Tool / Library Why you need it Install guide
Git To clone the repository and keep it up to date. https://git-scm.com/downloads
Python 3.10+ Core runtime. Tested on 3.10 & 3.11. https://www.python.org/downloads/
pip Python package manager (bundled with Python ≥3.4). python -m ensurepip --upgrade
Google Chrome / Chromium Selenium drives Chrome in the background. https://google.com/chrome
(Optional) VS Code A friendly code editor/terminal combo. https://code.visualstudio.com/

Why no separate “ChromeDriver” step? The project uses webdriver-manager, which downloads and keeps the correct driver version for you automatically.


Installation

1. Clone the repository

git clone https://github.com/<your-username>/stock-updater.git
cd stock-updater

No Git? Click “Code → Download ZIP” on GitHub, extract it, and open a terminal in that folder.

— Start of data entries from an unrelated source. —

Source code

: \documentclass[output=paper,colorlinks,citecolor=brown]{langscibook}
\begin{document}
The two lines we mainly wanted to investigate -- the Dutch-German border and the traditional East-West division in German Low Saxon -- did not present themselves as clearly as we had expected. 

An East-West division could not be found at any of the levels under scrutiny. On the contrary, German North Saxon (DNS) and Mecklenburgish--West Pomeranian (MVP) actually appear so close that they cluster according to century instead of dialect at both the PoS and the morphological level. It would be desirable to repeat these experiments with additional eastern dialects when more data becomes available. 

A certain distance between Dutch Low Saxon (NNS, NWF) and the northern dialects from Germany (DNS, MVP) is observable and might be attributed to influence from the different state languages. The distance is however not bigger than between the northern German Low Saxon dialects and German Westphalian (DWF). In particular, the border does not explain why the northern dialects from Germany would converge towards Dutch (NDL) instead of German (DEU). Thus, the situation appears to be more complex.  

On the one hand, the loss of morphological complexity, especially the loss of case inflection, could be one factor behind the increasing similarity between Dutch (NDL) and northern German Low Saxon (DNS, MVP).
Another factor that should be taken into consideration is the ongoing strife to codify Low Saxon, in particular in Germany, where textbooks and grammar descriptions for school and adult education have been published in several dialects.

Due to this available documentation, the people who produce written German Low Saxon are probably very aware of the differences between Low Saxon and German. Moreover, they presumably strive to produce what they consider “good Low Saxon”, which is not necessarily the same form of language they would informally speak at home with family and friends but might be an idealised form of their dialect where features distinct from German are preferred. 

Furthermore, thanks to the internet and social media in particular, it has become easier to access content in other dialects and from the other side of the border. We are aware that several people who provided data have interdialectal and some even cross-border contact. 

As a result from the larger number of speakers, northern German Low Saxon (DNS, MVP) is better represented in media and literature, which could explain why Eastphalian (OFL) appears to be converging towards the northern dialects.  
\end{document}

2. Create and activate a virtual-env (recommended)

python -m venv .venv

# ── Windows
.venv\Scripts\activate

# ── macOS / Linux
source .venv/bin/activate

A virtual environment keeps project libraries isolated from system Python.

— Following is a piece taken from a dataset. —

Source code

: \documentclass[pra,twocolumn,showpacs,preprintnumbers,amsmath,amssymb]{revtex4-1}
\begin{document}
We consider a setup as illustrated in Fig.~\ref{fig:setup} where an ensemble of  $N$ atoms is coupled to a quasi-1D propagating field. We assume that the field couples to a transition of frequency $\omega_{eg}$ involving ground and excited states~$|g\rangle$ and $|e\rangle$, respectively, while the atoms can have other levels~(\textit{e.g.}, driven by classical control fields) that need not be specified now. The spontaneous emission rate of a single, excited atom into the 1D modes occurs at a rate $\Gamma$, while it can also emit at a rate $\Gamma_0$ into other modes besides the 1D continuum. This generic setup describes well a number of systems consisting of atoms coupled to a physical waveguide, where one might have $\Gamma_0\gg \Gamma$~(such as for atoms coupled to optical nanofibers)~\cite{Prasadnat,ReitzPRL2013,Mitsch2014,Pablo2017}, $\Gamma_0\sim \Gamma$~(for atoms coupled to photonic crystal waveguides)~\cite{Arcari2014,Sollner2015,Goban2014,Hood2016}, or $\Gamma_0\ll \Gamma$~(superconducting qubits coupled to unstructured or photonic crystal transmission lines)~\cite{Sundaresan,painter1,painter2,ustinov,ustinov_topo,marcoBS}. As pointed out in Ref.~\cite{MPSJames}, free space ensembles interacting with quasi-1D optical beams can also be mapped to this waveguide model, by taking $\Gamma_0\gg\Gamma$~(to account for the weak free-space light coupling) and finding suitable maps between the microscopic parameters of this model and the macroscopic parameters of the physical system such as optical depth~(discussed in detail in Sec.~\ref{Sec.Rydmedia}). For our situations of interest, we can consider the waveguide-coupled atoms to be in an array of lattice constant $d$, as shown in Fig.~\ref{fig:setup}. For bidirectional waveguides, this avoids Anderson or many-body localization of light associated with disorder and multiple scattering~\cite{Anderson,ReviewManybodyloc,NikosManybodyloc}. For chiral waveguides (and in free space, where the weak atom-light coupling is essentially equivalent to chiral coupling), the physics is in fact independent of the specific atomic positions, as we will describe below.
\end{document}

3. Install Python dependencies

pip install --upgrade pip             # always a good first step
pip install -r requirements.txt

requirements.txt pins all libraries (Selenium, BeautifulSoup, openpyxl, pandas, etc.) to known-working versions.


Configuration

Out of the box no extra configuration is required. The scripts expect:

project_root/
├─ data/
│  └─ Custodians.xlsx            # ⇦ input workbook (ships with the repo)
└─ …
  • Input file: data/Custodians.xlsx Holds the list of custodians / tickers to scrape.
  • Output file: data/Custodians_Results.xlsx Created (or overwritten) by the updaters.

If you keep the default names and folder layout, you can run the scripts as-is. Custom paths can be hard-wired in the code if desired.


How to Run

A. Run both updaters in one go (Windows batch file)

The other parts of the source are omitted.